Je suis plié de rire. Les mecs du marketing ils ont mangé des strings ou quoi ?
Merci d’avoir trouvé cette merveille qui appuie mon point. Même si ce n’est qu’un exemple, j’en suis conscient.
Le 28/02/2023 à 12h34
C’était en 2015 a priori.
La version en cours est moins problématique malgré quelques photos de femmes en tenue qui n’ont rien à voir avec le schmilblick. Mais rien à voir avec la “débauche” de la version de 2015 …
Le 28/02/2023 à 14h18
En effet c’est plus light.
C’est détourné, chaque exemple montre une femme en petite tenue (exemple).
Encore heureux, mais il a fallu attendre plus de 20 ans pour que le problème soit pris au sérieux : https://www.jdp-pub.org/avis/windev-catalogue/
Le 28/02/2023 à 13h12
C’est en partie ce que l’article dénonce.
La photo que tu prends en exemple a un score de 0.14 à gauche et 0.96 à droite, ce qui même pour l’œil d’un homme hétéro me semble absurde.
De mon coté j’estime que la lumière n’aide pas (même si l’algorithme est à la ramasse).
Le 28/02/2023 à 14h09
Ils avaient toujours une pub pleine page de ce type, bien malaisante, dans les magazines IT depuis les années 90.
Ça a toujours été leur axe de communication.
Quand t’es gamin et que tu tombes là-dessus tu te poses des questions. En tout cas ça ne m’a jamais donné envie de m’y mettre.

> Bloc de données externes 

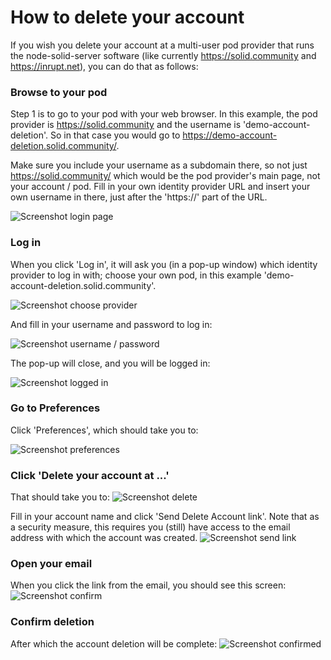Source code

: # How to delete your account

If you wish you delete your account at a multi-user pod provider that runs the node-solid-server software
(like currently https://solid.community and https://inrupt.net), you can do that as follows:

### Browse to your pod
Step 1 is to go to your pod with your web browser. In this example, the pod provider is https://solid.community
and the username is 'demo-account-deletion'. So in that case you would go to https://demo-account-deletion.solid.community/.

Make sure you include your username as a subdomain there, so not just https://solid.community/ which would be the
pod provider's main page, not your account / pod.
Fill in your own identity provider URL and insert your own username in there, just after the 'https://' part of the URL.

![Screenshot login page](https://user-images.githubusercontent.com/408412/66460161-a2ce9980-ea76-11e9-9412-150cde4c53cf.png)

### Log in

When you click 'Log in', it will ask you (in a pop-up window) which identity provider to log in with; choose your own pod, in this example
'demo-account-deletion.solid.community'.

![Screenshot choose provider](https://user-images.githubusercontent.com/408412/66460171-a3ffc680-ea76-11e9-86b8-2fe43da4fa0e.png)

And fill in your username and password to log in:

![Screenshot username / password](https://user-images.githubusercontent.com/408412/66460166-a3673000-ea76-11e9-95cb-e43de1b4be82.png)

The pop-up will close, and you will be logged in:

![Screenshot logged in](https://user-images.githubusercontent.com/408412/66460749-d6f68a00-ea77-11e9-85ed-d05c914f998e.png)

### Go to Preferences

Click 'Preferences', which should take you to:

![Screenshot preferences](https://user-images.githubusercontent.com/408412/66460172-a3ffc680-ea76-11e9-8931-abe545485fa7.png)

### Click 'Delete your account at ...'

That should take you to:
![Screenshot delete](https://user-images.githubusercontent.com/408412/66460173-a4985d00-ea76-11e9-931d-5e02b57edf2c.png)

Fill in your account name and click 'Send Delete Account link'. Note that as a security measure, this requires you (still) have access to the email
address with which the account was created.
![Screenshot send link](https://user-images.githubusercontent.com/408412/66460174-a4985d00-ea76-11e9-930c-8fee9425a3f7.png)

### Open your email

When you click the link from the email, you should see this screen:
![Screenshot confirm](https://user-images.githubusercontent.com/408412/66460175-a4985d00-ea76-11e9-863c-3c71fcdd24c9.png)

### Confirm deletion

After which the account deletion will be complete:
![Screenshot confirmed](https://user-images.githubusercontent.com/408412/66460180-a530f380-ea76-11e9-9957-ee04ebd2c268.png)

Et “étonnamment” les seules fois où j’ai vu des personnes bosser là-dessus sont des mecs de +50 ans qui bossent en solo façon One Man Agency après 30 ans en SSII. Leur ciblage n’est pas mauvais au fond
Le 28/02/2023 à 16h05
Cette décision de 2017 est vraiment bizarre. Elle dit : Oui, c’est pas bien. Mais rien d’autre, pas de sanction ou d’obligation quelconque. J’ai le sentiment que c’est juste pour pouvoir le dire.
Dans mon chez moi, on appelle ça du pipeau.
Le 28/02/2023 à 16h52
En effet, ça ne va pas plus loin que ça:
Ça ne consiste qu’à se référer aux recommandations : Règles de déontologie
Le 28/02/2023 à 16h32
Et est ce qu’ils ont fait le test avec ce genre d’images ?
Le 02/03/2023 à 10h08
Meh… faut voir la définition de la culture (j’apprends la langue de bois ;) ).
Si on part du principe qu’il faut mettre en avant l’égalité et la liberté ça va forcément être incompatible avec des cultures qui veulent mettre en avant la disparité et la subordination (ce ne sont certainement pas les mots les plus adaptés).
Ce qui est certain, c’est que ce n’est pas le sujet de cet article.
Ce qui est important, c’est qu’encore une fois on remarque que les IA reproduise les biais de ceux qui font la sélection et que ça ne fonctionne pas.
(je me permet quand même de dire que ce n’est pas une fatalité, je trouve que l’évaluation de google est proche de la mienne)
Le soucis dans ce cas précis c’est que ça nuit à l’égalité entre les sexes.